Collected data -
+ + +

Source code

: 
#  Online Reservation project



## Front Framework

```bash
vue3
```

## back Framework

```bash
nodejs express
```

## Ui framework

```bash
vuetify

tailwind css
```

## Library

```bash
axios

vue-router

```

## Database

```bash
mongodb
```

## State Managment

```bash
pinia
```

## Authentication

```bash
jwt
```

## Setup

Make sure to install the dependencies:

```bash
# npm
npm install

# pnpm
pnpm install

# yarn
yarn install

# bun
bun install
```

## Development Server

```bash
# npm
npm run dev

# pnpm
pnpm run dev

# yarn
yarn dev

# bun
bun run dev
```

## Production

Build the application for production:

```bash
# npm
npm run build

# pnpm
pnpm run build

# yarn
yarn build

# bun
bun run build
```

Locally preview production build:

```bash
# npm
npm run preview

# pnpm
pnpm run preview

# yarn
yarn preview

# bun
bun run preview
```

+ + +

WHAT THIS TASK INVOLVES - The count of lines in the records above holding the word "install" should be reported as a number, with nothing added.

ANSWER TO THIS TASK - 5